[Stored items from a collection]
--------------------------------------------------
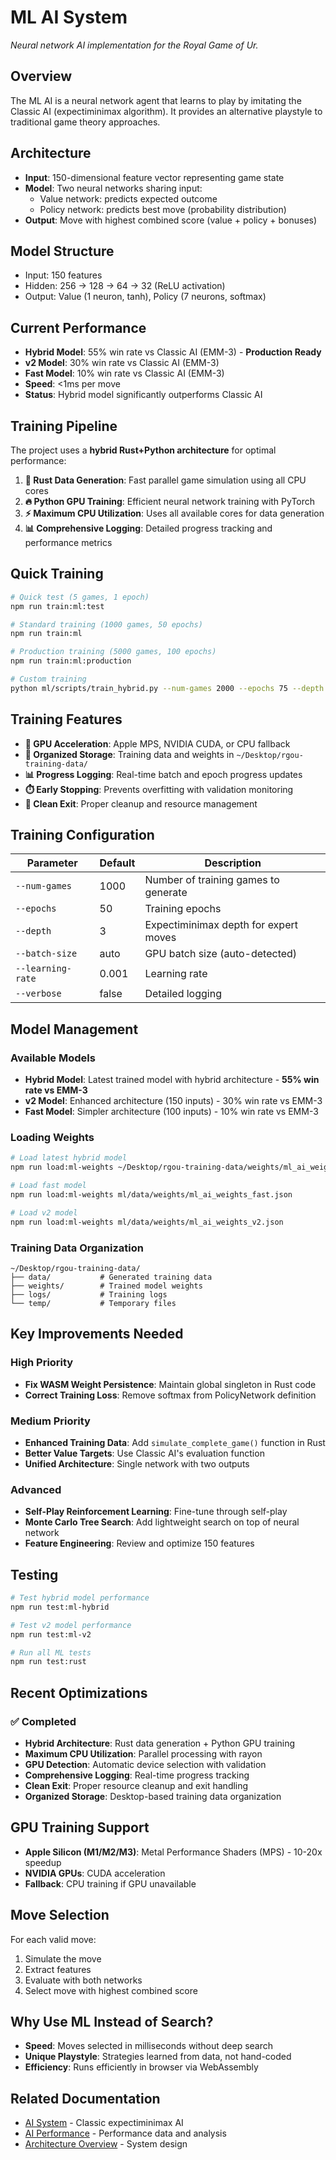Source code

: # ML AI System

_Neural network AI implementation for the Royal Game of Ur._

## Overview

The ML AI is a neural network agent that learns to play by imitating the Classic AI (expectiminimax algorithm). It provides an alternative playstyle to traditional game theory approaches.

## Architecture

- **Input**: 150-dimensional feature vector representing game state
- **Model**: Two neural networks sharing input:
  - Value network: predicts expected outcome
  - Policy network: predicts best move (probability distribution)
- **Output**: Move with highest combined score (value + policy + bonuses)

## Model Structure

- Input: 150 features
- Hidden: 256 → 128 → 64 → 32 (ReLU activation)
- Output: Value (1 neuron, tanh), Policy (7 neurons, softmax)

## Current Performance

- **Hybrid Model**: 55% win rate vs Classic AI (EMM-3) - **Production Ready**
- **v2 Model**: 30% win rate vs Classic AI (EMM-3)
- **Fast Model**: 10% win rate vs Classic AI (EMM-3)
- **Speed**: <1ms per move
- **Status**: Hybrid model significantly outperforms Classic AI

## Training Pipeline

The project uses a **hybrid Rust+Python architecture** for optimal performance:

1. **🦀 Rust Data Generation**: Fast parallel game simulation using all CPU cores
2. **🔥 Python GPU Training**: Efficient neural network training with PyTorch
3. **⚡ Maximum CPU Utilization**: Uses all available cores for data generation
4. **📊 Comprehensive Logging**: Detailed progress tracking and performance metrics

## Quick Training

```bash
# Quick test (5 games, 1 epoch)
npm run train:ml:test

# Standard training (1000 games, 50 epochs)
npm run train:ml

# Production training (5000 games, 100 epochs)
npm run train:ml:production

# Custom training
python ml/scripts/train_hybrid.py --num-games 2000 --epochs 75 --depth 4 --verbose
```

## Training Features

- **🚀 GPU Acceleration**: Apple MPS, NVIDIA CUDA, or CPU fallback
- **📁 Organized Storage**: Training data and weights in `~/Desktop/rgou-training-data/`
- **📊 Progress Logging**: Real-time batch and epoch progress updates
- **⏱️ Early Stopping**: Prevents overfitting with validation monitoring
- **🧹 Clean Exit**: Proper cleanup and resource management

## Training Configuration

| Parameter | Default | Description |
| --------- | ------- | ----------- |
| `--num-games` | 1000 | Number of training games to generate |
| `--epochs` | 50 | Training epochs |
| `--depth` | 3 | Expectiminimax depth for expert moves |
| `--batch-size` | auto | GPU batch size (auto-detected) |
| `--learning-rate` | 0.001 | Learning rate |
| `--verbose` | false | Detailed logging |

## Model Management

### Available Models

- **Hybrid Model**: Latest trained model with hybrid architecture - **55% win rate vs EMM-3**
- **v2 Model**: Enhanced architecture (150 inputs) - 30% win rate vs EMM-3
- **Fast Model**: Simpler architecture (100 inputs) - 10% win rate vs EMM-3

### Loading Weights

```bash
# Load latest hybrid model
npm run load:ml-weights ~/Desktop/rgou-training-data/weights/ml_ai_weights_hybrid.json

# Load fast model
npm run load:ml-weights ml/data/weights/ml_ai_weights_fast.json

# Load v2 model
npm run load:ml-weights ml/data/weights/ml_ai_weights_v2.json
```

### Training Data Organization

```
~/Desktop/rgou-training-data/
├── data/           # Generated training data
├── weights/        # Trained model weights
├── logs/           # Training logs
└── temp/           # Temporary files
```

## Key Improvements Needed

### High Priority

- **Fix WASM Weight Persistence**: Maintain global singleton in Rust code
- **Correct Training Loss**: Remove softmax from PolicyNetwork definition

### Medium Priority

- **Enhanced Training Data**: Add `simulate_complete_game()` function in Rust
- **Better Value Targets**: Use Classic AI's evaluation function
- **Unified Architecture**: Single network with two outputs

### Advanced

- **Self-Play Reinforcement Learning**: Fine-tune through self-play
- **Monte Carlo Tree Search**: Add lightweight search on top of neural network
- **Feature Engineering**: Review and optimize 150 features

## Testing

```bash
# Test hybrid model performance
npm run test:ml-hybrid

# Test v2 model performance  
npm run test:ml-v2

# Run all ML tests
npm run test:rust
```

## Recent Optimizations

### ✅ Completed

- **Hybrid Architecture**: Rust data generation + Python GPU training
- **Maximum CPU Utilization**: Parallel processing with rayon
- **GPU Detection**: Automatic device selection with validation
- **Comprehensive Logging**: Real-time progress tracking
- **Clean Exit**: Proper resource cleanup and exit handling
- **Organized Storage**: Desktop-based training data organization

## GPU Training Support

- **Apple Silicon (M1/M2/M3)**: Metal Performance Shaders (MPS) - 10-20x speedup
- **NVIDIA GPUs**: CUDA acceleration
- **Fallback**: CPU training if GPU unavailable

## Move Selection

For each valid move:

1. Simulate the move
2. Extract features
3. Evaluate with both networks
4. Select move with highest combined score

## Why Use ML Instead of Search?

- **Speed**: Moves selected in milliseconds without deep search
- **Unique Playstyle**: Strategies learned from data, not hand-coded
- **Efficiency**: Runs efficiently in browser via WebAssembly

## Related Documentation

- [AI System](./ai-system.md) - Classic expectiminimax AI
- [AI Performance](./ai-performance.md) - Performance data and analysis
- [Architecture Overview](./architecture-overview.md) - System design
--------------------------------------------------
## The problem
Your copy should match the data above exactly, apart from the pictures.

## Answer to the problem
Source code

: # ML AI System

_Neural network AI implementation for the Royal Game of Ur._

## Overview

The ML AI is a neural network agent that learns to play by imitating the Classic AI (expectiminimax algorithm). It provides an alternative playstyle to traditional game theory approaches.

## Architecture

- **Input**: 150-dimensional feature vector representing game state
- **Model**: Two neural networks sharing input:
  - Value network: predicts expected outcome
  - Policy network: predicts best move (probability distribution)
- **Output**: Move with highest combined score (value + policy + bonuses)

## Model Structure

- Input: 150 features
- Hidden: 256 → 128 → 64 → 32 (ReLU activation)
- Output: Value (1 neuron, tanh), Policy (7 neurons, softmax)

## Current Performance

- **Hybrid Model**: 55% win rate vs Classic AI (EMM-3) - **Production Ready**
- **v2 Model**: 30% win rate vs Classic AI (EMM-3)
- **Fast Model**: 10% win rate vs Classic AI (EMM-3)
- **Speed**: <1ms per move
- **Status**: Hybrid model significantly outperforms Classic AI

## Training Pipeline

The project uses a **hybrid Rust+Python architecture** for optimal performance:

1. **🦀 Rust Data Generation**: Fast parallel game simulation using all CPU cores
2. **🔥 Python GPU Training**: Efficient neural network training with PyTorch
3. **⚡ Maximum CPU Utilization**: Uses all available cores for data generation
4. **📊 Comprehensive Logging**: Detailed progress tracking and performance metrics

## Quick Training

```bash
# Quick test (5 games, 1 epoch)
npm run train:ml:test

# Standard training (1000 games, 50 epochs)
npm run train:ml

# Production training (5000 games, 100 epochs)
npm run train:ml:production

# Custom training
python ml/scripts/train_hybrid.py --num-games 2000 --epochs 75 --depth 4 --verbose
```

## Training Features

- **🚀 GPU Acceleration**: Apple MPS, NVIDIA CUDA, or CPU fallback
- **📁 Organized Storage**: Training data and weights in `~/Desktop/rgou-training-data/`
- **📊 Progress Logging**: Real-time batch and epoch progress updates
- **⏱️ Early Stopping**: Prevents overfitting with validation monitoring
- **🧹 Clean Exit**: Proper cleanup and resource management

## Training Configuration

| Parameter | Default | Description |
| --------- | ------- | ----------- |
| `--num-games` | 1000 | Number of training games to generate |
| `--epochs` | 50 | Training epochs |
| `--depth` | 3 | Expectiminimax depth for expert moves |
| `--batch-size` | auto | GPU batch size (auto-detected) |
| `--learning-rate` | 0.001 | Learning rate |
| `--verbose` | false | Detailed logging |

## Model Management

### Available Models

- **Hybrid Model**: Latest trained model with hybrid architecture - **55% win rate vs EMM-3**
- **v2 Model**: Enhanced architecture (150 inputs) - 30% win rate vs EMM-3
- **Fast Model**: Simpler architecture (100 inputs) - 10% win rate vs EMM-3

### Loading Weights

```bash
# Load latest hybrid model
npm run load:ml-weights ~/Desktop/rgou-training-data/weights/ml_ai_weights_hybrid.json

# Load fast model
npm run load:ml-weights ml/data/weights/ml_ai_weights_fast.json

# Load v2 model
npm run load:ml-weights ml/data/weights/ml_ai_weights_v2.json
```

### Training Data Organization

```
~/Desktop/rgou-training-data/
├── data/           # Generated training data
├── weights/        # Trained model weights
├── logs/           # Training logs
└── temp/           # Temporary files
```

## Key Improvements Needed

### High Priority

- **Fix WASM Weight Persistence**: Maintain global singleton in Rust code
- **Correct Training Loss**: Remove softmax from PolicyNetwork definition

### Medium Priority

- **Enhanced Training Data**: Add `simulate_complete_game()` function in Rust
- **Better Value Targets**: Use Classic AI's evaluation function
- **Unified Architecture**: Single network with two outputs

### Advanced

- **Self-Play Reinforcement Learning**: Fine-tune through self-play
- **Monte Carlo Tree Search**: Add lightweight search on top of neural network
- **Feature Engineering**: Review and optimize 150 features

## Testing

```bash
# Test hybrid model performance
npm run test:ml-hybrid

# Test v2 model performance  
npm run test:ml-v2

# Run all ML tests
npm run test:rust
```

## Recent Optimizations

### ✅ Completed

- **Hybrid Architecture**: Rust data generation + Python GPU training
- **Maximum CPU Utilization**: Parallel processing with rayon
- **GPU Detection**: Automatic device selection with validation
- **Comprehensive Logging**: Real-time progress tracking
- **Clean Exit**: Proper resource cleanup and exit handling
- **Organized Storage**: Desktop-based training data organization

## GPU Training Support

- **Apple Silicon (M1/M2/M3)**: Metal Performance Shaders (MPS) - 10-20x speedup
- **NVIDIA GPUs**: CUDA acceleration
- **Fallback**: CPU training if GPU unavailable

## Move Selection

For each valid move:

1. Simulate the move
2. Extract features
3. Evaluate with both networks
4. Select move with highest combined score

## Why Use ML Instead of Search?

- **Speed**: Moves selected in milliseconds without deep search
- **Unique Playstyle**: Strategies learned from data, not hand-coded
- **Efficiency**: Runs efficiently in browser via WebAssembly

## Related Documentation

- [AI System](./ai-system.md) - Classic expectiminimax AI
- [AI Performance](./ai-performance.md) - Performance data and analysis
- [Architecture Overview](./architecture-overview.md) - System design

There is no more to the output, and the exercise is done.